If I’m going to have any chance at meeting this unprocessed challenge, I know I will have to plan ahead. In fact, I think that’s the biggest key to success here. I don’t think I’ll be especially tempted to eat processed foods, but if I don’t plan ahead, I’ll likely find myself in a situation where the choices are eat processed or go hungry. And Matt Thackston doesn’t go hungry.
That means intentional eating, which I predict will be the best thing to come out of this challenge. Simply thinking about everything you eat is a powerful motivator for changing your habits. With that in mind, I’m already mentally inventorying all of the recipes I love that are not processed. Here are some of the things I think I’m bound to eat in the next month:
Breakfast – This is a difficult one for me, to be honest. I commute an hour each way three days per week, and on those days, I’m often eating in the car. That means a granola bar more often than not, and guess what? Most of those are processed. That means either finding a non-processed alternative, or getting up a little earlier. When I’m working from home, I go with steel cut oats, and they are a great choice.

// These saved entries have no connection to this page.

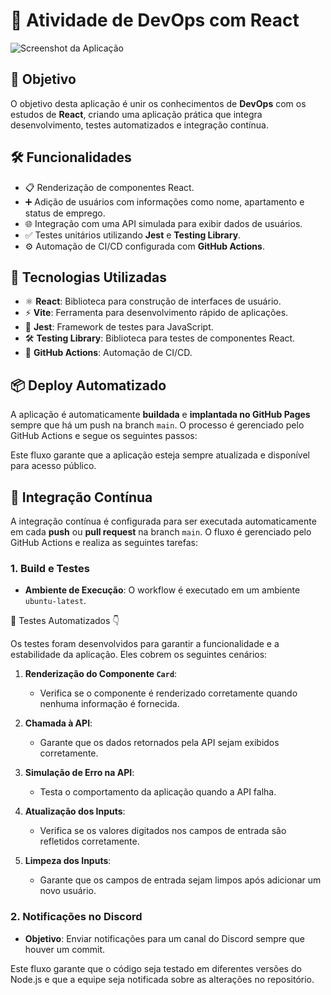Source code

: # 🚀 Atividade de DevOps com React

![Screenshot da Aplicação](https://raw.githubusercontent.com/Marcos-Valee/VsCodeGitHub/main/src/images/screenshot.png)

## 🎯 Objetivo

O objetivo desta aplicação é unir os conhecimentos de **DevOps** com os estudos de **React**, criando uma aplicação prática que integra desenvolvimento, testes automatizados e integração contínua.

## 🛠️ Funcionalidades

- 📋 Renderização de componentes React.
- ➕ Adição de usuários com informações como nome, apartamento e status de emprego.
- 🌐 Integração com uma API simulada para exibir dados de usuários.
- ✅ Testes unitários utilizando **Jest** e **Testing Library**.
- ⚙️ Automação de CI/CD configurada com **GitHub Actions**.

## 🧰 Tecnologias Utilizadas

- ⚛️ **React**: Biblioteca para construção de interfaces de usuário.
- ⚡ **Vite**: Ferramenta para desenvolvimento rápido de aplicações.
- 🧪 **Jest**: Framework de testes para JavaScript.
- 🛠️ **Testing Library**: Biblioteca para testes de componentes React.
- 🤖 **GitHub Actions**: Automação de CI/CD.

## 📦 Deploy Automatizado

A aplicação é automaticamente **buildada** e **implantada no GitHub Pages** sempre que há um push na branch `main`. O processo é gerenciado pelo GitHub Actions e segue os seguintes passos:

Este fluxo garante que a aplicação esteja sempre atualizada e disponível para acesso público.

## 🔄 Integração Contínua

A integração contínua é configurada para ser executada automaticamente em cada **push** ou **pull request** na branch `main`. O fluxo é gerenciado pelo GitHub Actions e realiza as seguintes tarefas:

### **1. Build e Testes**

- **Ambiente de Execução**: O workflow é executado em um ambiente `ubuntu-latest`.


🧪 Testes Automatizados 👇

Os testes foram desenvolvidos para garantir a funcionalidade e a estabilidade da aplicação. Eles cobrem os seguintes cenários:

1. **Renderização do Componente `Card`**:

   - Verifica se o componente é renderizado corretamente quando nenhuma informação é fornecida.

2. **Chamada à API**:

   - Garante que os dados retornados pela API sejam exibidos corretamente.

3. **Simulação de Erro na API**:

   - Testa o comportamento da aplicação quando a API falha.

4. **Atualização dos Inputs**:

   - Verifica se os valores digitados nos campos de entrada são refletidos corretamente.

5. **Limpeza dos Inputs**:
   - Garante que os campos de entrada sejam limpos após adicionar um novo usuário.

### **2. Notificações no Discord**

- **Objetivo**: Enviar notificações para um canal do Discord sempre que houver um commit.

Este fluxo garante que o código seja testado em diferentes versões do Node.js e que a equipe seja notificada sobre as alterações no repositório.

I have no recipe for this (it’s basically oatmeal, just takes longer to cook), but the great thing about these is that you can make up a batch on Sunday and eat them all week. They taste the same left over as they do when you first make them. I usually add dried fruit of some sort and brown sugar. This morning, I subbed in honey instead, because I’m not sure if brown sugar is processed or not. I know honey isn’t, so I’m going with that.
Lunches/Dinners – Lunch and dinner run together for me, because we often cook enough so that I can take leftovers for lunch the next day. Luckily, this is where my vegetarian experiment comes in very handy, because there are tons of unprocessed vegetarian meals. Here are some of my recent (and not so recent) favorites:
- Jalepeno Hummus – I’d serve this with veggies, or pita if I could find an unprocessed one
- Ten Minute Tasty Asparagus and Brown Rice – This is better with Siracha. That’s not processed, right?
- Zucchini Ribbon Pasta – A favorite of mine, this is easy and really delicious
- Rustic Cabbage Soup – Just made this for the first time this week, and it is so amazing. We doubled the recipe and got 8 servings out of it.
- Black Eyed Pea Masala – I always add oil where appropriate to her recipes. This one is fantastic.